┌────────

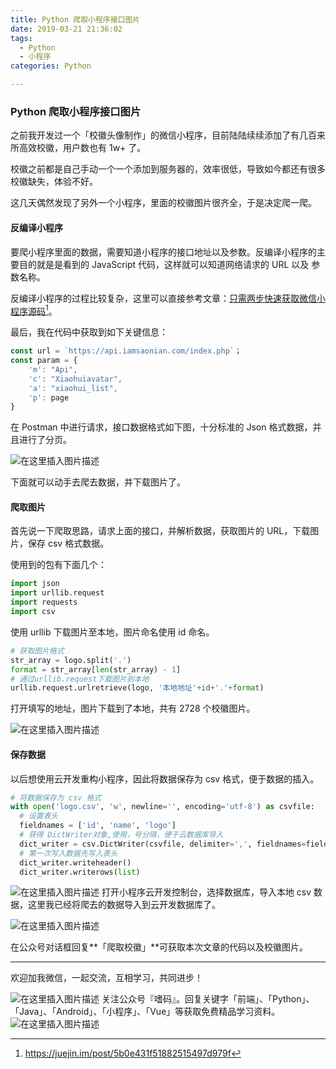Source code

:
 ```yaml
---
title: Python 爬取小程序接口图片
date: 2019-03-21 21:36:02
tags:
  - Python
  - 小程序
categories: Python

---
```



### Python 爬取小程序接口图片

之前我开发过一个「校徽头像制作」的微信小程序，目前陆陆续续添加了有几百来所高效校徽，用户数也有 1w+ 了。

校徽之前都是自己手动一个一个添加到服务器的，效率很低，导致如今都还有很多校徽缺失，体验不好。

这几天偶然发现了另外一个小程序，里面的校徽图片很齐全，于是决定爬一爬。

#### 反编译小程序

要爬小程序里面的数据，需要知道小程序的接口地址以及参数。反编译小程序的主要目的就是是看到的 JavaScript 代码，这样就可以知道网络请求的 URL 以及 参数名称。

反编译小程序的过程比较复杂，这里可以直接参考文章：[只需两步快速获取微信小程序源码](https://juejin.im/post/5b0e431f51882515497d979f)[^1]。

最后，我在代码中获取到如下关键信息：

```javascript
const url = `https://api.iamsaonian.com/index.php`；
const param = {
    'm': "Api",
    'c': "Xiaohuiavatar",
    'a': "xiaohui_list",
    'p': page
}
```

在 Postman 中进行请求，接口数据格式如下图，十分标准的 Json 格式数据，并且进行了分页。

![在这里插入图片描述](https://img-blog.csdnimg.cn/20190425210430443.jpg?x-oss-process=image/watermark,type_ZmFuZ3poZW5naGVpdGk,shadow_10,text_aHR0cHM6Ly9ibG9nLmNzZG4ubmV0L3FxXzM3OTU0MDg2,size_16,color_FFFFFF,t_70)

下面就可以动手去爬去数据，并下载图片了。

#### 爬取图片

首先说一下爬取思路，请求上面的接口，并解析数据，获取图片的 URL，下载图片，保存 csv 格式数据。

使用到的包有下面几个：

```python
import json
import urllib.request
import requests
import csv
```

使用 urllib 下载图片至本地，图片命名使用 id 命名。

```python
# 获取图片格式
str_array = logo.split('.')
format = str_array[len(str_array) - 1]
# 通过urllib.request下载图片到本地
urllib.request.urlretrieve(logo, '本地地址'+id+'.'+format)
```

打开填写的地址，图片下载到了本地，共有 2728 个校徽图片。

![在这里插入图片描述](https://img-blog.csdnimg.cn/20190425210451291.jpg?x-oss-process=image/watermark,type_ZmFuZ3poZW5naGVpdGk,shadow_10,text_aHR0cHM6Ly9ibG9nLmNzZG4ubmV0L3FxXzM3OTU0MDg2,size_16,color_FFFFFF,t_70)

#### 保存数据

以后想使用云开发重构小程序，因此将数据保存为 csv 格式，便于数据的插入。

```python
# 将数据保存为 csv 格式
with open('logo.csv', 'w', newline='', encoding='utf-8') as csvfile:
  # 设置表头
  fieldnames = ['id', 'name', 'logo']
  # 获得 DictWriter对象,使用，号分隔，便于云数据库导入
  dict_writer = csv.DictWriter(csvfile, delimiter=',', fieldnames=fieldnames)
  # 第一次写入数据先写入表头
  dict_writer.writeheader()
  dict_writer.writerows(list)
```

![在这里插入图片描述](https://img-blog.csdnimg.cn/20190425210514187.jpg?x-oss-process=image/watermark,type_ZmFuZ3poZW5naGVpdGk,shadow_10,text_aHR0cHM6Ly9ibG9nLmNzZG4ubmV0L3FxXzM3OTU0MDg2,size_16,color_FFFFFF,t_70)
打开小程序云开发控制台，选择数据库，导入本地 csv 数据，这里我已经将爬去的数据导入到云开发数据库了。

![在这里插入图片描述](https://img-blog.csdnimg.cn/20190425210533977.jpg?x-oss-process=image/watermark,type_ZmFuZ3poZW5naGVpdGk,shadow_10,text_aHR0cHM6Ly9ibG9nLmNzZG4ubmV0L3FxXzM3OTU0MDg2,size_16,color_FFFFFF,t_70)



在公众号对话框回复**「爬取校徽」**可获取本次文章的代码以及校徽图片。

---
欢迎加我微信，一起交流，互相学习，共同进步！


![在这里插入图片描述](https://img-blog.csdnimg.cn/20190315083734931.jpg)
关注公众号『嗜码』。回复关键字「前端」、「Python」、「Java」、「Android」、「小程序」、「Vue」等获取免费精品学习资料。
![在这里插入图片描述](https://img-blog.csdnimg.cn/20190315083756375.png)

[^1]: https://juejin.im/post/5b0e431f51882515497d979f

└────────

TASK TO CARRY OUT: Return an exact transcription of the entries above, excluding each image.

EXERCISE SOLUTION:
Source code

:
 ```yaml
---
title: Python 爬取小程序接口图片
date: 2019-03-21 21:36:02
tags:
  - Python
  - 小程序
categories: Python

---
```



### Python 爬取小程序接口图片

之前我开发过一个「校徽头像制作」的微信小程序，目前陆陆续续添加了有几百来所高效校徽，用户数也有 1w+ 了。

校徽之前都是自己手动一个一个添加到服务器的，效率很低，导致如今都还有很多校徽缺失，体验不好。

这几天偶然发现了另外一个小程序，里面的校徽图片很齐全，于是决定爬一爬。

#### 反编译小程序

要爬小程序里面的数据，需要知道小程序的接口地址以及参数。反编译小程序的主要目的就是是看到的 JavaScript 代码，这样就可以知道网络请求的 URL 以及 参数名称。

反编译小程序的过程比较复杂，这里可以直接参考文章：[只需两步快速获取微信小程序源码](https://juejin.im/post/5b0e431f51882515497d979f)[^1]。

最后，我在代码中获取到如下关键信息：

```javascript
const url = `https://api.iamsaonian.com/index.php`；
const param = {
    'm': "Api",
    'c': "Xiaohuiavatar",
    'a': "xiaohui_list",
    'p': page
}
```

在 Postman 中进行请求，接口数据格式如下图，十分标准的 Json 格式数据，并且进行了分页。

![在这里插入图片描述](https://img-blog.csdnimg.cn/20190425210430443.jpg?x-oss-process=image/watermark,type_ZmFuZ3poZW5naGVpdGk,shadow_10,text_aHR0cHM6Ly9ibG9nLmNzZG4ubmV0L3FxXzM3OTU0MDg2,size_16,color_FFFFFF,t_70)

下面就可以动手去爬去数据，并下载图片了。

#### 爬取图片

首先说一下爬取思路，请求上面的接口，并解析数据，获取图片的 URL，下载图片，保存 csv 格式数据。

使用到的包有下面几个：

```python
import json
import urllib.request
import requests
import csv
```

使用 urllib 下载图片至本地，图片命名使用 id 命名。

```python
# 获取图片格式
str_array = logo.split('.')
format = str_array[len(str_array) - 1]
# 通过urllib.request下载图片到本地
urllib.request.urlretrieve(logo, '本地地址'+id+'.'+format)
```

打开填写的地址，图片下载到了本地，共有 2728 个校徽图片。

![在这里插入图片描述](https://img-blog.csdnimg.cn/20190425210451291.jpg?x-oss-process=image/watermark,type_ZmFuZ3poZW5naGVpdGk,shadow_10,text_aHR0cHM6Ly9ibG9nLmNzZG4ubmV0L3FxXzM3OTU0MDg2,size_16,color_FFFFFF,t_70)

#### 保存数据

以后想使用云开发重构小程序，因此将数据保存为 csv 格式，便于数据的插入。

```python
# 将数据保存为 csv 格式
with open('logo.csv', 'w', newline='', encoding='utf-8') as csvfile:
  # 设置表头
  fieldnames = ['id', 'name', 'logo']
  # 获得 DictWriter对象,使用，号分隔，便于云数据库导入
  dict_writer = csv.DictWriter(csvfile, delimiter=',', fieldnames=fieldnames)
  # 第一次写入数据先写入表头
  dict_writer.writeheader()
  dict_writer.writerows(list)
```

![在这里插入图片描述](https://img-blog.csdnimg.cn/20190425210514187.jpg?x-oss-process=image/watermark,type_ZmFuZ3poZW5naGVpdGk,shadow_10,text_aHR0cHM6Ly9ibG9nLmNzZG4ubmV0L3FxXzM3OTU0MDg2,size_16,color_FFFFFF,t_70)
打开小程序云开发控制台，选择数据库，导入本地 csv 数据，这里我已经将爬去的数据导入到云开发数据库了。

![在这里插入图片描述](https://img-blog.csdnimg.cn/20190425210533977.jpg?x-oss-process=image/watermark,type_ZmFuZ3poZW5naGVpdGk,shadow_10,text_aHR0cHM6Ly9ibG9nLmNzZG4ubmV0L3FxXzM3OTU0MDg2,size_16,color_FFFFFF,t_70)



在公众号对话框回复**「爬取校徽」**可获取本次文章的代码以及校徽图片。

---
欢迎加我微信，一起交流，互相学习，共同进步！


![在这里插入图片描述](https://img-blog.csdnimg.cn/20190315083734931.jpg)
关注公众号『嗜码』。回复关键字「前端」、「Python」、「Java」、「Android」、「小程序」、「Vue」等获取免费精品学习资料。
![在这里插入图片描述](https://img-blog.csdnimg.cn/20190315083756375.png)

[^1]: https://juejin.im/post/5b0e431f51882515497d979f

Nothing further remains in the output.